Für das Tatbestandselement des Vorliegens eines durch den Bund genehmigten Stellenplans gemäß ArtIV Schulverfassungsnovelle 1962 und §4 Abs1 FAG 2008 und damit für die Höhe des Anspruchs der Länder auf Kostenersatz sind ungeachtet dieses Prozederes ausschließlich diese beiden - unmittelbar anwendbaren - inhaltlichen Rechtsvorschriften maßgeblich.
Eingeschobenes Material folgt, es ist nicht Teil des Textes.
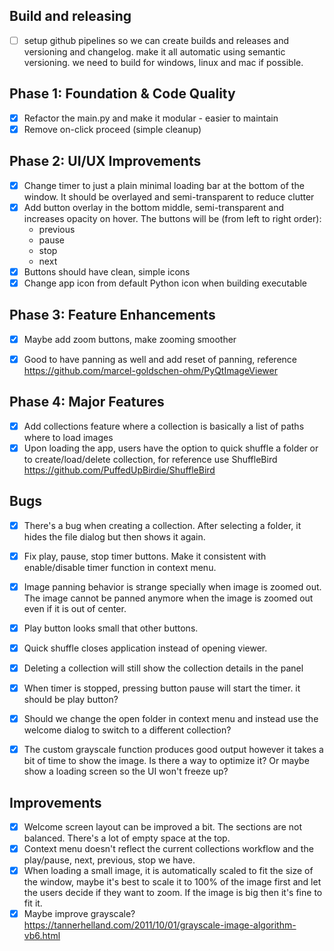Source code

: ## Build and releasing
- [ ] setup github pipelines so we can create builds and releases and versioning and changelog. make it all automatic using semantic versioning. we need to build for windows, linux and mac if possible.


## Phase 1: Foundation & Code Quality
- [x] Refactor the main.py and make it modular - easier to maintain
- [x] Remove on-click proceed (simple cleanup)

## Phase 2: UI/UX Improvements
- [x] Change timer to just a plain minimal loading bar at the bottom of the window. It should be overlayed and semi-transparent to reduce clutter
- [x] Add button overlay in the bottom middle, semi-transparent and increases opacity on hover. The buttons will be (from left to right order):
    - previous
    - pause
    - stop
    - next
- [x] Buttons should have clean, simple icons
- [x] Change app icon from default Python icon when building executable

## Phase 3: Feature Enhancements
- [x] Maybe add zoom buttons, make zooming smoother
- [x] Good to have panning as well and add reset of panning, reference https://github.com/marcel-goldschen-ohm/PyQtImageViewer


## Phase 4: Major Features
- [x] Add collections feature where a collection is basically a list of paths where to load images
- [x] Upon loading the app, users have the option to quick shuffle a folder or to create/load/delete collection, for reference use ShuffleBird https://github.com/PuffedUpBirdie/ShuffleBird

## Bugs
- [x] There's a bug when creating a collection. After selecting a folder, it hides the file dialog but then shows it again. 
- [x] Fix play, pause, stop timer buttons. Make it consistent with enable/disable timer function in context menu.
- [x] Image panning behavior is strange specially when image is zoomed out. The image cannot be panned anymore when the image is zoomed out even if it is out of center.
- [x] Play button looks small that other buttons.
- [x] Quick shuffle closes application instead of opening viewer. 
- [x] Deleting a collection will still show the collection details in the panel
- [x] When timer is stopped, pressing button pause will start the timer. it should be play button?
- [x] Should we change the open folder in context menu and instead use the welcome dialog to switch to a different collection?
- [x] The custom grayscale function produces good output however it takes a bit of time to show the image. Is there a way to optimize it? Or maybe show a loading screen so the UI won't freeze up?


## Improvements
- [x] Welcome screen layout can be improved a bit. The sections are not balanced. There's a lot of empty space at the top.
- [x] Context menu doesn't reflect the current collections workflow and the play/pause, next, previous, stop we have. 
- [x] When loading a small image, it is automatically scaled to fit the size of the window, maybe it's best to scale it to 100% of the image first and let the users decide if they want to zoom. If the image is big then it's fine to fit it.
- [x] Maybe improve grayscale? https://tannerhelland.com/2011/10/01/grayscale-image-algorithm-vb6.html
Die Kriterien der Genehmigungsentscheidung sind diesen Rechtsvorschriften zu entnehmen vergleiche VfSlg 19497/2011).

Aus dem Zusammenhang mit sonstigen Genehmigungserfordernissen (im vorliegenden Fall in ArtIV Abs3 litb Schulverfassungsnovelle 1962) und den Grundsätzen des §2 F-VG ergibt sich, dass der Bund bei der Genehmigung der Dienstpostenpläne einen - nach objektiv-sachlichen Kriterien auszufüllenden - Spielraum besitzt, wie er den Ausgleich zwischen dem sich aus den vorgelegten Dienstpostenplänen ergebenden Bedarf und den budgetären Bedeckungsmöglichkeiten herbeiführt.
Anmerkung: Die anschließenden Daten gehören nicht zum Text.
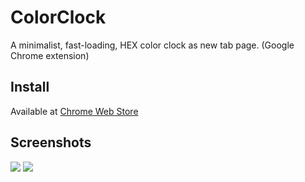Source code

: # ColorClock
A minimalist, fast-loading, HEX color clock as new tab page. (Google Chrome extension)

## Install
Available at [Chrome Web Store](https://chrome.google.com/webstore/detail/new-tab-color-clock/dfkbogglcileimhledhafjnggcjfkgkj)

## Screenshots
![](http://i.imgur.com/B6foUBk.png)
![](http://i.imgur.com/6XCodRl.jpg)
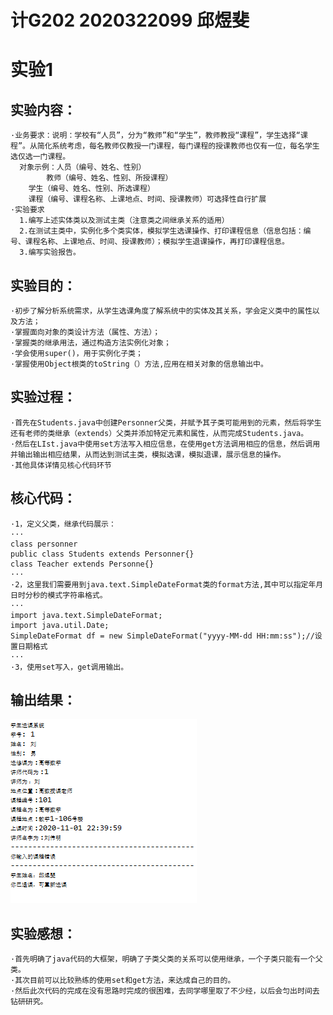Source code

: # 计G202 2020322099 邱煜斐
# 实验1

## 实验内容：
    ·业务要求：说明：学校有“人员”，分为“教师”和“学生”，教师教授“课程”，学生选择“课程”。从简化系统考虑，每名教师仅教授一门课程，每门课程的授课教师也仅有一位，每名学生选仅选一门课程。
      对象示例：人员（编号、姓名、性别）
     		教师（编号、姓名、性别、所授课程）
		学生（编号、姓名、性别、所选课程）
		课程（编号、课程名称、上课地点、时间、授课教师）可选择性自行扩展
    ·实验要求
      1.编写上述实体类以及测试主类（注意类之间继承关系的适用）
      2.在测试主类中，实例化多个类实体，模拟学生选课操作、打印课程信息（信息包括：编号、课程名称、上课地点、时间、授课教师）；模拟学生退课操作，再打印课程信息。
      3.编写实验报告。
      
## 实验目的：
    ·初步了解分析系统需求，从学生选课角度了解系统中的实体及其关系，学会定义类中的属性以及方法；
    ·掌握面向对象的类设计方法（属性、方法）；
    ·掌握类的继承用法，通过构造方法实例化对象；
    ·学会使用super()，用于实例化子类；
    ·掌握使用Object根类的toString（）方法,应用在相关对象的信息输出中。
## 实验过程：
    ·首先在Students.java中创建Personner父类，并赋予其子类可能用到的元素，然后将学生还有老师的类继承（extends）父类并添加特定元素和属性，从而完成Students.java。
    ·然后在LIst.java中使用set方法写入相应信息，在使用get方法调用相应的信息，然后调用并输出输出相应结果，从而达到测试主类，模拟选课，模拟退课，展示信息的操作。
    ·其他具体详情见核心代码环节
## 核心代码：
    ·1，定义父类，继承代码展示：
    ···
    class personner
    public class Students extends Personner{}
    class Teacher extends Personne{}
    ···
    ·2，这里我们需要用到java.text.SimpleDateFormat类的format方法,其中可以指定年月日时分秒的模式字符串格式。
    ···
    import java.text.SimpleDateFormat;
    import java.util.Date;
    SimpleDateFormat df = new SimpleDateFormat("yyyy-MM-dd HH:mm:ss");//设置日期格式
    ···
    ·3，使用set写入，get调用输出。
## 输出结果：
![](https://github.com/qiuyufei/shiyan3/blob/main/1.png)

## 实验感想：
    ·首先明确了java代码的大框架，明确了子类父类的关系可以使用继承，一个子类只能有一个父类。
    ·其次目前可以比较熟练的使用set和get方法，来达成自己的目的。
    ·然后此次代码的完成在没有思路时完成的很困难，去同学哪里取了不少经，以后会匀出时间去钻研研究。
Keine Notwendigkeit eines Einvernehmens über die inhaltlichen Kriterien der Höhe einer Kostenersatzpflicht, weil sonst die Kosten übernehmende Gebietskörperschaft daran gehindert werden könnte, ihre Kostenverantwortung wahrzunehmen.

Wie der Bund in der Gegenschrift ausführt und dies am Wortlaut der für das Schuljahr 2010/11 geltenden Stellenplanrichtlinie nachvollziehbar ist, orientierte sich der Bund bei der Genehmigung der Planstellen an einer Schätzung des Mehrbedarfs, die ausweislich der Erläuterungen (RV 548 BlgNR 23. GP) anlässlich der mit der SchOG-Novelle 2008 erfolgten gesetzlichen Verankerung der Verpflichtung der Länder, die Klassenschülerhöchstzahlen auf einen Richtwert von 25 zu senken, angestellt wurde und der politischen Vereinbarung über dieses Vorhaben zugrunde gelegen ist. Dass diese Schätzung als solche nicht sachlich oder nicht nachvollziehbar wäre, hat das Verfahren nicht ergeben. Die Richtlinien setzten den für den zusätzlichen Schülerjahrgang, für den die Senkung der Klassenschülerzahlen umgesetzt wurde, nach objektiven Kriterien prognostizierten Mehrbedarf von 900 zusätzlichen Planstellen um. Eine Unsachlichkeit ist an dieser Vorgangsweise nicht zu erkennen.

Kein Kostenzuspruch an die beklagte Partei, weil es nach Lage des vorliegenden Falles zur zweckentsprechenden Rechtsverfolgung nicht notwendig war, die Finanzprokuratur mit der Vertretung des Bundes zu betrauen; sonstige ersatzfähige Kosten sind nicht angefallen.